Table-egg layers are often on large complexes that may house 1 million to 5 million birds across multiple barns. Recent USDA policy has been that if one bird on a complex tests positive for HPAI, the entire complex is euthanized to prevent disease spread.
This is not a sustainable practice! We can’t continue euthanizing hens faster than we replace them and get egg prices down. Changes to that policy may be coming with a new administration, a new secretary of agriculture and the recent approval from USDA of a conditional license to Zoetis for an HPAI vaccine.

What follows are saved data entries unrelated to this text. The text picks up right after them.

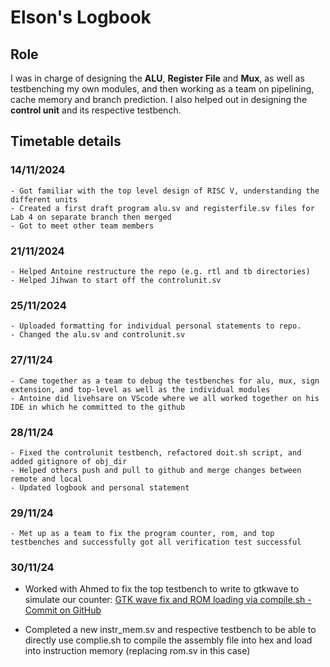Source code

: # Elson's Logbook 

## Role

I was in charge of designing the **ALU**, **Register File** and **Mux**, as well as testbenching my own modules, and then working as a team on pipelining, cache memory and branch prediction.
I also helped out in designing the **control unit** and its respective testbench. 

## Timetable details

### 14/11/2024
    - Got familiar with the top level design of RISC V, understanding the different units
    - Created a first draft program alu.sv and registerfile.sv files for Lab 4 on separate branch then merged
    - Got to meet other team members

### 21/11/2024
    - Helped Antoine restructure the repo (e.g. rtl and tb directories)
    - Helped Jihwan to start off the controlunit.sv

### 25/11/2024
    - Uploaded formatting for individual personal statements to repo.
    - Changed the alu.sv and controlunit.sv 

### 27/11/24   
    - Came together as a team to debug the testbenches for alu, mux, sign extension, and top-level as well as the individual modules
    - Antoine did livehsare on VScode where we all worked together on his IDE in which he committed to the github

### 28/11/24
    - Fixed the controlunit testbench, refactored doit.sh script, and added gitignore of obj_dir
    - Helped others push and pull to github and merge changes between remote and local
    - Updated logbook and personal statement

### 29/11/24
    - Met up as a team to fix the program counter, rom, and top testbenches and successfully got all verification test successful


### 30/11/24
- Worked with Ahmed to fix the top testbench to write to gtkwave to simulate our counter: [GTK wave fix and ROM loading via compile.sh - Commit on GitHub](https://github.com/aa6dcc/RISC-V-Team2/commit/edc939dadaaca6523c7ef921765ea0f2ed3c03f0)

- Completed a new instr_mem.sv and respective testbench to be able to directly use complie.sh to compile the assembly file into hex and load into instruction memory (replacing rom.sv in this case)
    
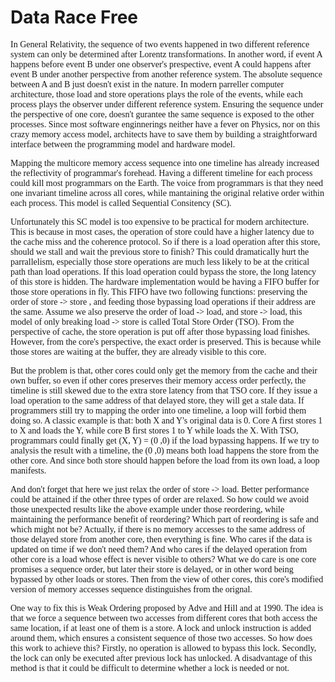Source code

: 
# Data Race Free
<span style="font-family: 'Lucida Console';">

In General Relativity, the sequence of two events happened in two different reference system can only be
determined after Lorentz transformations. In another word, if event A happens before event B under one
observer's prespective, event A could happens after event B under another perspective from another reference
system. The absolute sequence between A and B just doesn't exist in the nature. In modern parreller computer
architecture, those load and store operations plays the role of the events, while each process plays the observer
under different reference system. Ensuring the sequence under the perspective of one core, doesn't gurantee the
same sequence is exposed to the other processes. Since most software enginnerings neither have a fever on Physics,
nor on this crazy memory access model, architects have to save them by building a straightforward interface between
the programming model and hardware model.

Mapping the multicore memory access sequence into one timeline has already increased the reflectivity of
programmar's forehead. Having a different timeline for each process could kill most programmars on the Earth. The
voice from programmars is that they need one invariant timeline across all cores, while mantaining the original
relative order within each process. This model is called Sequential Consitency (SC).

Unfortunately this SC model is too expensive to be practical for modern architecture. This is because in most
cases, the operation of store could have a higher latency due to the cache miss and the coherence protocol. So if
there is a load operation after this store, should we stall and wait the previous store to finish? This could
dramatically hurt the parrallelism, especially those store operations are much less likely to be at the critical
path than load operations. If this load operation could bypass the store, the long latency of this store is
hidden. The hardware implementation would be having a FIFO buffer for those store operations in fly. This FIFO
have two following functions: preserving the order of store -> store , and feeding those bypassing load operations
if their address are the same. Assume we also preserve the order of load -> load, and store -> load, this model of
only breaking load -> store is called Total Store Order (TSO). From the perspective of cache, the store
operation is put off after those bypassing load finishes. However, from the core's perspective, the exact order is
preserved. This is because while those stores are waiting at the buffer, they are already visible to this core.

But the problem is that, other cores could only get the memory from the cache and their own buffer, so even if
other cores preserves their memory access order perfectly, the timeline is still skewed due to the extra store
latency from that TSO core. If they issue a load operation to the same address of that delayed store, they will
get a stale data. If programmers still try to mapping the order into one timeline, a loop will forbid them doing
so. A classic example is that: both X and Y's original data is 0. Core A first stores 1 to X and loads the Y,
while core B first stores 1 to Y while loads the X. With TSO, programmars could finally get (X, Y) = (0 ,0) if the
load bypassing happens. If we try to analysis the result with a timeline, the (0 ,0) means both load happens
the store from the other core. And since both store should happen before the load from its own load, a loop
manifests.

And don't forget that here we just relax the order of store -> load. Better performance could be attained if the
other three types of order are relaxed. So how could we avoid those unexpected results like the above example
under those reordering, while maintaining the performance benefit of reordering? Which part of reordering is safe and which might not be? Actually, if there is no memory accesses to the same address of those delayed store from
another core, then everything is fine. Who cares if the data is updated on time if we don't need them? And who
cares if the delayed operation from other core is a load whose effect is never visible to others? What we do care
is one core promises a sequence order, but later their store is delayed, or in other word being bypassed by other
loads or stores. Then from the view of other cores, this core's modified version of memory accesses sequence
distinguishes from the orignal.

One way to fix this is Weak Ordering proposed by Adve and Hill and at 1990. The idea is that we force a sequence
between two accesses from different cores that both access the same location, if at least one of them is a store.
A lock and unlock instruction is added around them, which ensures a consistent sequence of those two accesses. So
how does this work to achieve this? Firstly, no operation is allowed to bypass this lock. Secondly, the lock can only be executed after previous lock has unlocked. A disadvantage of this method is that it could be difficult to
determine whether a lock is needed or not.



</span>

I’m aware of the trade implications that might come with vaccination. However, I believe the risk is worth taking. We export very few eggs compared to broiler meat. Table-egg folks have suffered much greater losses than broiler folks because of the outbreak and need some assistance.
Biosecurity
Biosecurity remains critical. Vaccination would not be a substitute for biosecurity, so I advise you to continue practicing three key biosecurity measures:
- Isolation: Isolate your flock as much as possible from other birds and people.
- Traffic control (vehicular, human and otherwise): Keep a visitors’ log and know who comes and goes and why. If you have farm workers, make sure they understand biosecurity and do not have access to other birds outside of work.

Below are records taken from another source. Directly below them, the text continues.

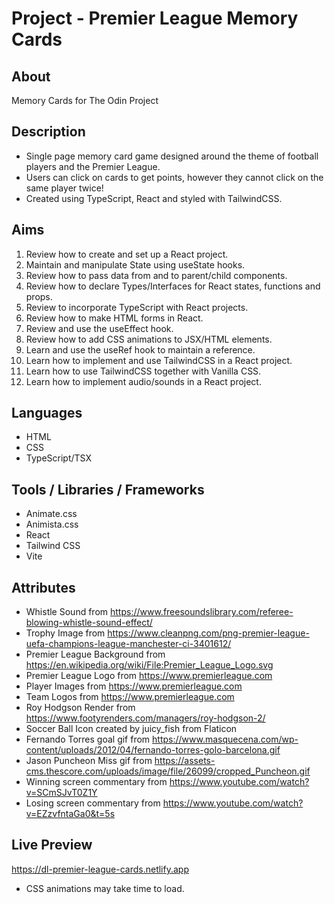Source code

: # Project - Premier League Memory Cards

## About

Memory Cards for The Odin Project

## Description

- Single page memory card game designed around the theme of football players and the Premier League.
- Users can click on cards to get points, however they cannot click on the same player twice!
- Created using TypeScript, React and styled with TailwindCSS.

## Aims

1. Review how to create and set up a React project.
2. Maintain and manipulate State using useState hooks.
3. Review how to pass data from and to parent/child components.
4. Review how to declare Types/Interfaces for React states, functions and props.
5. Review to incorporate TypeScript with React projects.
6. Review how to make HTML forms in React.
7. Review and use the useEffect hook.
8. Review how to add CSS animations to JSX/HTML elements.
9. Learn and use the useRef hook to maintain a reference.
10. Learn how to implement and use TailwindCSS in a React project.
11. Learn how to use TailwindCSS together with Vanilla CSS.
12. Learn how to implement audio/sounds in a React project.

## Languages

- HTML
- CSS
- TypeScript/TSX

## Tools / Libraries / Frameworks

- Animate.css
- Animista.css
- React
- Tailwind CSS
- Vite

## Attributes

- Whistle Sound from https://www.freesoundslibrary.com/referee-blowing-whistle-sound-effect/
- Trophy Image from https://www.cleanpng.com/png-premier-league-uefa-champions-league-manchester-ci-3401612/
- Premier League Background from https://en.wikipedia.org/wiki/File:Premier_League_Logo.svg
- Premier League Logo from https://www.premierleague.com
- Player Images from https://www.premierleague.com
- Team Logos from https://www.premierleague.com
- Roy Hodgson Render from https://www.footyrenders.com/managers/roy-hodgson-2/
- Soccer Ball Icon created by juicy_fish from Flaticon
- Fernando Torres goal gif from https://www.masquecena.com/wp-content/uploads/2012/04/fernando-torres-golo-barcelona.gif
- Jason Puncheon Miss gif from https://assets-cms.thescore.com/uploads/image/file/26099/cropped_Puncheon.gif
- Winning screen commentary from https://www.youtube.com/watch?v=SCmSJvT0Z1Y
- Losing screen commentary from https://www.youtube.com/watch?v=EZzvfntaGa0&t=5s

## Live Preview

https://dl-premier-league-cards.netlify.app
- CSS animations may take time to load.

- Sanitation: Sanitation is your friend. Clean and disinfect everything — people, materials, equipment, etc. Use a footbath and change it often to keep it effective. Dedicate footwear to be worn only in the chicken house to avoid tracking something inside.

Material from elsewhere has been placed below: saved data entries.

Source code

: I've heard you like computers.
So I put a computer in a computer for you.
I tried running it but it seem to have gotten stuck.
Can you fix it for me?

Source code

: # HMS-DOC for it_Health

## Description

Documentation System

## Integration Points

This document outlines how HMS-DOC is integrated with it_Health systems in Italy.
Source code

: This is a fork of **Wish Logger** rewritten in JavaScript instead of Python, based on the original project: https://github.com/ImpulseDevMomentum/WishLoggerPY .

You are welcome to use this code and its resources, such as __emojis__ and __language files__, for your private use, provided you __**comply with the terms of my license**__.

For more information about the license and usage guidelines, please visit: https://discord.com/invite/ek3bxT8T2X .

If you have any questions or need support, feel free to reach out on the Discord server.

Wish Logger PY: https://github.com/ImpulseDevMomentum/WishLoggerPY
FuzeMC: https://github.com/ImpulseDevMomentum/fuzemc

HPAI won’t just appear in your chicken house. It must be put there. Biosecurity is designed to prevent putting it there, but you must practice biosecurity for it to work. Dedicate the extra time and effort required for that work.
HPAI heartbreak
It is heartbreaking to see what happens on a farm that has an HPAI outbreak and what it does to the people involved. I worked with USDA in California for 2 weeks in late December 2024 assisting with mass-mortality composting disposal of HPAI-affected flocks. Mass-mortality disposal is not cheery work.
Aside from the massive expense incurred by USDA-APHIS for indemnity payments, depopulation, disposal, personnel, equipment rental, biosecurity gear, resources (carbon material for composting, foam, CO2, etc.) and logistics, producers suffer serious physical, emotional, mental and financial stress.
Consumers’ wallets are suffering, too. For the week of February 14, 2025, prices for national trading of truckload quantities of graded, loose, white large shell eggs increased to $7.74 per dozen.1 Compare that to the $1.67 per dozen national average in 2021 before the current HPAI outbreak started.2
Thanks to my speech teacher
I’m introverted most of the time. When I was a freshman in college, my speech teacher told me it was OK to be introverted, but I needed to learn to act extroverted during those times when action was called for (she was only about 24 at the time and wise beyond her years). This is one of those times.
The current US policy on HPAI needs to be revised. We also need to improve and enforce biosecurity and consider vaccination to reduce reliance on widespread euthanasia (which isn’t working).
I’ve been told my entire life that doing the same thing over and over and expecting different results is the definition of insanity. With this HPAI outbreak, I’ve had enough insanity. Let’s use common sense and try a different approach to HPAI.
I’ll help. I’ll work hard for long hours at low pay if it ends the heartbreak I saw in California. Cheaper egg prices will just be gravy.
Growing up on the farm, we had barnyard chickens, along with a diverse menagerie of other interesting critters. Little did I know then that chickens would eventually pay the bills throughout my career. I’ve had both good times and bad in the poultry business and hope to have a few more before the adventure ends.
Editor’s note: The opinions and/or recommendations presented in this article belong to the author and are not necessarily shared by Modern Poultry.